Child custody, however, is not like most matters in that it is always modifiable. This gives an aggrieved party the option to, rather than appeal the order or ask for reconsideration, simply request modification of the custody order, which potentially puts the entire matter back before the court. This can even be done after the standard period for filing an appeal has elapsed. Therefore, it is possible for an aggrieved party to seek modification of a custody order, which itself could have been the result of a drawn-out custody trial, on which the proverbial ink is barely dry.

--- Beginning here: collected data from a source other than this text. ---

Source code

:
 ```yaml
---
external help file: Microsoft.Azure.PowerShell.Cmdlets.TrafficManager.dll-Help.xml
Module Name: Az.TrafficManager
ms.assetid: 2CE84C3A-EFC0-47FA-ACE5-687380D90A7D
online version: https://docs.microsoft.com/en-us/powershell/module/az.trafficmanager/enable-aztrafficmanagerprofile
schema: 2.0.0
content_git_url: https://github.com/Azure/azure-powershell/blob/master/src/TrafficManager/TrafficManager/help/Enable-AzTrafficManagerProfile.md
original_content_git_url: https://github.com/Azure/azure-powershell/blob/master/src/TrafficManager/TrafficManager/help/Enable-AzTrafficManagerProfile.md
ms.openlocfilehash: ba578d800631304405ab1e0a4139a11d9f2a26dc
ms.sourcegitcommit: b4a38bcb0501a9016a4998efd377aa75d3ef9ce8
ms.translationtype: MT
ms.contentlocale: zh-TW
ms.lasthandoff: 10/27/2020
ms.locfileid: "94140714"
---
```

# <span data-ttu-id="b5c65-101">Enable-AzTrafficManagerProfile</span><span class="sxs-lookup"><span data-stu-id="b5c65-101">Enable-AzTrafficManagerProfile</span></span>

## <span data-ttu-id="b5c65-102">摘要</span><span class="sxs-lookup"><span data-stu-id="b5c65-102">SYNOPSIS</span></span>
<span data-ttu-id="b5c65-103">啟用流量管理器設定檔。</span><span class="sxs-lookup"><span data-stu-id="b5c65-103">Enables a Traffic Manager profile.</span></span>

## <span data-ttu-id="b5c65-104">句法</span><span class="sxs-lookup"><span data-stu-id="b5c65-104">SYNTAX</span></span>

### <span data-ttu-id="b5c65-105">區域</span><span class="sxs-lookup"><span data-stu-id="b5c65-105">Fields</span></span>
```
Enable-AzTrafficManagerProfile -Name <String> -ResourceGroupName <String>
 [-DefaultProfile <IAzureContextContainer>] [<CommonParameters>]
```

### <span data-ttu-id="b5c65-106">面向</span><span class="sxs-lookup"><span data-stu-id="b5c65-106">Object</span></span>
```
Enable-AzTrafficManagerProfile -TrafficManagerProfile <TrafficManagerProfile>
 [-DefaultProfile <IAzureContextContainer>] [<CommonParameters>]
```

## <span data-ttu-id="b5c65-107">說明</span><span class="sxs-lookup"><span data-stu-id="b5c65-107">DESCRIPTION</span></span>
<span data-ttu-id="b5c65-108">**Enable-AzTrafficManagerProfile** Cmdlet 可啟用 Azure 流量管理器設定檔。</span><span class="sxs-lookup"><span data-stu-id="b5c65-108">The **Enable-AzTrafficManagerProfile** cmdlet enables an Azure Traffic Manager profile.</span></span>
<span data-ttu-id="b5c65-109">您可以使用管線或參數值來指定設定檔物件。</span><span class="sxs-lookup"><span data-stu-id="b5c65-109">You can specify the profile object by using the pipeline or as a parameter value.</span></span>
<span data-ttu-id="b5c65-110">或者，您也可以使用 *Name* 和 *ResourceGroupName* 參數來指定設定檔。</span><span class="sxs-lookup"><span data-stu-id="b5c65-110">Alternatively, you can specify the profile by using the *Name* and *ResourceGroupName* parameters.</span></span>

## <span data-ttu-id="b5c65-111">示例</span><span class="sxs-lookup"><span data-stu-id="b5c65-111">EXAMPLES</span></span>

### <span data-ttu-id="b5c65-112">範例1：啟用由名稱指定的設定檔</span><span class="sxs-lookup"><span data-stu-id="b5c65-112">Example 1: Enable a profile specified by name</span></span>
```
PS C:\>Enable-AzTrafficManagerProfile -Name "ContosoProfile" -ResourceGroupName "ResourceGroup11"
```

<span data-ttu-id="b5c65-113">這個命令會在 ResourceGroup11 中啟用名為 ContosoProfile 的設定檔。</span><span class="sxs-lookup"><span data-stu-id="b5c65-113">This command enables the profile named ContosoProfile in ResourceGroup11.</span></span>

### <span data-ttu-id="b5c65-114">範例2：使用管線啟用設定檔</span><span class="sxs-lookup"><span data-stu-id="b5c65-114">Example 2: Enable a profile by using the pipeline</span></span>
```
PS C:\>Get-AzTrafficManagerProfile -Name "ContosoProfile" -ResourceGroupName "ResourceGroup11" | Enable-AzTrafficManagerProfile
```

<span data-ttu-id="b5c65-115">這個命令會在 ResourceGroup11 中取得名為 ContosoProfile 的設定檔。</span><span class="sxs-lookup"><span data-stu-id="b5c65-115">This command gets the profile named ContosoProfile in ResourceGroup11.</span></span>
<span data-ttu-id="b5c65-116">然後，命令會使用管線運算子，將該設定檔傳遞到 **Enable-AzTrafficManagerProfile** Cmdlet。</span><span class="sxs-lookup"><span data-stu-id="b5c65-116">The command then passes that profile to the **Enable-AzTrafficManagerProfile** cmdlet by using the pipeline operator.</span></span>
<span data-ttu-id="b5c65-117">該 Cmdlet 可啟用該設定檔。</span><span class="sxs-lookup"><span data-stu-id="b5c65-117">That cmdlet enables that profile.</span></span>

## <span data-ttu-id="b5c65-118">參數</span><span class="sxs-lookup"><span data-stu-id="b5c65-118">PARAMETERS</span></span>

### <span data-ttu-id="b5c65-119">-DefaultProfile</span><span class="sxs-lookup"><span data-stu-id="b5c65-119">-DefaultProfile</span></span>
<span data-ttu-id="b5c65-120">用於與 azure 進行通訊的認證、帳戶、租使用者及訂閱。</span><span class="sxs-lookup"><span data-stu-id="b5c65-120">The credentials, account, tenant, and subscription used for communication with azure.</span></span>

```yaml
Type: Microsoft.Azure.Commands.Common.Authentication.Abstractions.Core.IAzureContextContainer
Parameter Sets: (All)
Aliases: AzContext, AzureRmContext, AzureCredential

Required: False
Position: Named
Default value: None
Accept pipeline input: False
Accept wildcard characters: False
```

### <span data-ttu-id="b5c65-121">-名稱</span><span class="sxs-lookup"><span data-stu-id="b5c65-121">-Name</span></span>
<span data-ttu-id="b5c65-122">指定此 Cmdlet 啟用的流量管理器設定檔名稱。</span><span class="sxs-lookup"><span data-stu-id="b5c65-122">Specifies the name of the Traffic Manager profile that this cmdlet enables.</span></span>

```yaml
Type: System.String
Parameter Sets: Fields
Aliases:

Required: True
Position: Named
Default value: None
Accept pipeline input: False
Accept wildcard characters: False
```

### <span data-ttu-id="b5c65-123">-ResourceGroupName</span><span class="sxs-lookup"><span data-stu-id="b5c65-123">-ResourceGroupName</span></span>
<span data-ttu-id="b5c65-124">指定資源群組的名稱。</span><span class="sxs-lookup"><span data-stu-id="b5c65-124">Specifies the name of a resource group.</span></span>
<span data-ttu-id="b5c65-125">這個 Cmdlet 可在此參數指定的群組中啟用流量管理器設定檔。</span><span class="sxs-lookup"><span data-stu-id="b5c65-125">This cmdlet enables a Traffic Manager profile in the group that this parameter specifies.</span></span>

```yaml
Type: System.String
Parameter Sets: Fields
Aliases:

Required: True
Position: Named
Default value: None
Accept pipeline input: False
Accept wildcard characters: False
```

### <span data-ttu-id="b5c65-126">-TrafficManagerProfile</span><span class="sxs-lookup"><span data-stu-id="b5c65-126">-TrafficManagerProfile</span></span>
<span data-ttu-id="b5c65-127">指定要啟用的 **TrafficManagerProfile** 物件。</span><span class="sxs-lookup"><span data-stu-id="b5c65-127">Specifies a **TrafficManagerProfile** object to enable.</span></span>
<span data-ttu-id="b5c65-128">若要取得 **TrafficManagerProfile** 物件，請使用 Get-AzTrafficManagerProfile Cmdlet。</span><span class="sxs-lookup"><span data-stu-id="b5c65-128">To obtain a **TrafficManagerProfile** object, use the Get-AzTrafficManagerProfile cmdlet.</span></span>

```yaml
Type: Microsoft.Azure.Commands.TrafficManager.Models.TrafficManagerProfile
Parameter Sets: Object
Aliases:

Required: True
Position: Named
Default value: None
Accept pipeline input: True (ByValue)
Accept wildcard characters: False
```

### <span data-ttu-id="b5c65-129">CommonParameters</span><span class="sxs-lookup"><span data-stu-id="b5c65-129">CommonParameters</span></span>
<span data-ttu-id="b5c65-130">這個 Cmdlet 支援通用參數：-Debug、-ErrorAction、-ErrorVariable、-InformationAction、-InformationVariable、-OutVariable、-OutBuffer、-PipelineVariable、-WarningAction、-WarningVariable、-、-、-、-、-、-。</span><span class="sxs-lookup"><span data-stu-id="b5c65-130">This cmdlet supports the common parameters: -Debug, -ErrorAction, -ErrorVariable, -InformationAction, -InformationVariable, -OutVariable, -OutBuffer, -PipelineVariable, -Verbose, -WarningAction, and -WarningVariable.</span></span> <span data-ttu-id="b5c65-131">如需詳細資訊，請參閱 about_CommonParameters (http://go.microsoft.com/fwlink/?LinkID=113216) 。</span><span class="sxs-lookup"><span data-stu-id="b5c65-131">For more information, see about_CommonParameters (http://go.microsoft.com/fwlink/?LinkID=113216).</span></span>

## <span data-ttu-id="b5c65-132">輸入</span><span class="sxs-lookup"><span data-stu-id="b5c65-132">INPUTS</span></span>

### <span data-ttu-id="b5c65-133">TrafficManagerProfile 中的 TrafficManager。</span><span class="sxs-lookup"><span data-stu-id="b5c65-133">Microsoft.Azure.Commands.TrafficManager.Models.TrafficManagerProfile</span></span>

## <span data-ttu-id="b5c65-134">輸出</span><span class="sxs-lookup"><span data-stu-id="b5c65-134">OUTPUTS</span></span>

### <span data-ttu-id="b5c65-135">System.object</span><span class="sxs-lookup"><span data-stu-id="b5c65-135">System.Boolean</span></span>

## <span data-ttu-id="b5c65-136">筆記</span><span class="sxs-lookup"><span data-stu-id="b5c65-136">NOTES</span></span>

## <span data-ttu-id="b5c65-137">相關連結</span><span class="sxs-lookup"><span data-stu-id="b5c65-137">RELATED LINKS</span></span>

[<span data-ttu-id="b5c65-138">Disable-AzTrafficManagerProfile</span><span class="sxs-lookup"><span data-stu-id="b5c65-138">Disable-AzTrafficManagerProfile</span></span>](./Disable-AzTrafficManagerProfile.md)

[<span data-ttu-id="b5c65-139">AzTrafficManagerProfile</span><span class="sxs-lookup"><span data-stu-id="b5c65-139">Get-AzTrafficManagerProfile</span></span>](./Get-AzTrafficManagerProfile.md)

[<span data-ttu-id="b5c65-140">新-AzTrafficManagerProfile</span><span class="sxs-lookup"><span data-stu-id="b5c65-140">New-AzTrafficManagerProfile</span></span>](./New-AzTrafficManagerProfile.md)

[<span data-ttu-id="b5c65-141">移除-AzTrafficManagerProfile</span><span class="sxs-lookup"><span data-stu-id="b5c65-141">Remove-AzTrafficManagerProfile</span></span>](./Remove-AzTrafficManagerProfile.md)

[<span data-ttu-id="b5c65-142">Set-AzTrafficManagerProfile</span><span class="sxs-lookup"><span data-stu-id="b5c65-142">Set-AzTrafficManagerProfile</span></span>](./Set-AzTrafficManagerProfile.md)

Approximately thirty years ago in custody modification actions, Pennsylvania required that a petitioner show a change in circumstances before the court would consider modifying custody. That rule, however, has fallen by the wayside, and now a custody order that is mere weeks old can be modified if it is in the best interest of the child to modify the order. To answer the threat of constant petitions for modification, case law in Pennsylvania does provide that, where there has not been a change in circumstances and a party is seeking modification, there is a presumption that the current order is still in the best interest of the child and the petitioner would need to show what has changed that makes it no longer in the best interest of the child.
Therefore, while there is no technical requirement that a party asking to modify a very recent custody order prove a change in circumstances, he or she faces an uphill battle to show why what was very recently found to be in the child’s best interest is no longer so when no circumstances have changed.